This article has been submitted by the debuting Andrew Chestnut.

Sheryl Crow seems to think that “good is good, and bad is bad.” As far as being a baseball fan, she may be wrong.

We are in an age of rampant, unregulated, bandwagoning; an age when more Red Sox fans show up to Tropicana Field than Rays fans. As a response, the collective subconscious of baseball traditionalists (real fans) has deemed it cooler to follow a team that isn’t very good, as if that makes your fanhood more legitimate.
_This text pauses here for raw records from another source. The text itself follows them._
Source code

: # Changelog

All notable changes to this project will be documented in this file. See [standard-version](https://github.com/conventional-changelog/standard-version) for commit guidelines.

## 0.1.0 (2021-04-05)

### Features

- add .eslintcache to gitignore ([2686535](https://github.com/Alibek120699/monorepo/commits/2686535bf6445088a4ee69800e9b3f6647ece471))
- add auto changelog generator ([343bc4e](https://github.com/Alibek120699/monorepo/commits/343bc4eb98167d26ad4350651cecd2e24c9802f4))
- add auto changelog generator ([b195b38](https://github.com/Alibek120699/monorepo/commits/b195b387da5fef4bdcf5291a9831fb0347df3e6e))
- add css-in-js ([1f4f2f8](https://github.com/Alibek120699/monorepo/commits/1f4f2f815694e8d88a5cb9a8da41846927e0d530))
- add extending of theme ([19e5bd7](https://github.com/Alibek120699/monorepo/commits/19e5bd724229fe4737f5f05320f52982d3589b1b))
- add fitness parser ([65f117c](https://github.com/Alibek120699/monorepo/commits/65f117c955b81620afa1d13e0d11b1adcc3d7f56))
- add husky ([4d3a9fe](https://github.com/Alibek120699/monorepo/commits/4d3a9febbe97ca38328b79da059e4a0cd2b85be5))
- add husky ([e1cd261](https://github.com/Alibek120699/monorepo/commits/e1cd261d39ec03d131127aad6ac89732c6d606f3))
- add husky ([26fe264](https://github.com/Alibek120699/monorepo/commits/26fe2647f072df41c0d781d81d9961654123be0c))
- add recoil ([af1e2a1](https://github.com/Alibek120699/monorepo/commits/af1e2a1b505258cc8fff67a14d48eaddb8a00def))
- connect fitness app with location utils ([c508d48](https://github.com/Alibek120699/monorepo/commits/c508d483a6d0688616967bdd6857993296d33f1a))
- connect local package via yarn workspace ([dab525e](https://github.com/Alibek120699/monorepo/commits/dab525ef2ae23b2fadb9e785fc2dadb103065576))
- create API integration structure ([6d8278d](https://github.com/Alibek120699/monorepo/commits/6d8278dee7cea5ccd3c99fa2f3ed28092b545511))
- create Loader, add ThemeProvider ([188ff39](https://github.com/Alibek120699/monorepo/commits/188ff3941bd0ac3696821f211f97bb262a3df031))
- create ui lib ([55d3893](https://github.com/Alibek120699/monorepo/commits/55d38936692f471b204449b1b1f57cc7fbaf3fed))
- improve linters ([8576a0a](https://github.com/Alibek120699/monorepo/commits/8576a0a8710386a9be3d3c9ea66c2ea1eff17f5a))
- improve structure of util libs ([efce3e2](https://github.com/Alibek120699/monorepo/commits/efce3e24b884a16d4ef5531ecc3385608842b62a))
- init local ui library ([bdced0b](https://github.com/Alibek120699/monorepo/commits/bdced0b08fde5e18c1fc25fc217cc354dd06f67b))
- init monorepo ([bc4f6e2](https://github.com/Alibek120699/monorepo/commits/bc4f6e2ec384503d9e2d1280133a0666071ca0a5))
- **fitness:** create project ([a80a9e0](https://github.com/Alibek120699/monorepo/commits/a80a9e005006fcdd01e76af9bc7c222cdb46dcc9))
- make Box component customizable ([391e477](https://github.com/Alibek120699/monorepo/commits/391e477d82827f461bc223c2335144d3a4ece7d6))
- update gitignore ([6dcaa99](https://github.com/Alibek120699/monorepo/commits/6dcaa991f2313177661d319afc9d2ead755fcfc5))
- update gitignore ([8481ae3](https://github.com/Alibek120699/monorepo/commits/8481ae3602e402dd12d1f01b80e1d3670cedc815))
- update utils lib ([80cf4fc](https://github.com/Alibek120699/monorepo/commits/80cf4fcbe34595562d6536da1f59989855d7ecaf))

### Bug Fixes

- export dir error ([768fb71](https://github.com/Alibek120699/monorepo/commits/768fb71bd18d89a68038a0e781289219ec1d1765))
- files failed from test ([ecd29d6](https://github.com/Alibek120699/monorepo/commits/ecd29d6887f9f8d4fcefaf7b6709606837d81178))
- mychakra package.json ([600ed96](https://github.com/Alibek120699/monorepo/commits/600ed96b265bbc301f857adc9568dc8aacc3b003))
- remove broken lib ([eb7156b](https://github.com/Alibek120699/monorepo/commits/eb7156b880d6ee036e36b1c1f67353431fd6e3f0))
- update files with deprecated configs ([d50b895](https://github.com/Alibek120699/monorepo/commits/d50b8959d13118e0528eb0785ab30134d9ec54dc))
With so many idiotic imposters out there, flocking en masse to away games to ensure “their” team never experiences a real road game, it is easy to see why Orioles fans garner more respect from true baseball disciples than Sox or Yankees fans. They must be real fans, we communally imply, because they like a team that has sucked for a long time.

Arbitrarily deciding to follow a historically popular team like the Yankees, Red Sox, or Cubs—especially when they are winning—is a baseball felony comparable to taking steroids or wearing a Roger Clemens jersey. It’s like committing credibility suicide.

This phenomenon seems to be an inherent paradox: it is unpopular to like popular teams, and fun to root for loveable losers. It means that, in some twisted sense, it is more desirable to be a fan of a bad team, as if the fundamental goal of being a fan were earning as much credibility as possible, rather than following your team to a championship. Perhaps because only eight teams each year make the playoffs, baseball has become more about you as a fan than the team. Much in the same way affirmative action seeks to repair racism, this reactionary sentiment is a reversed manifestation of the same problem it opposes in the first place.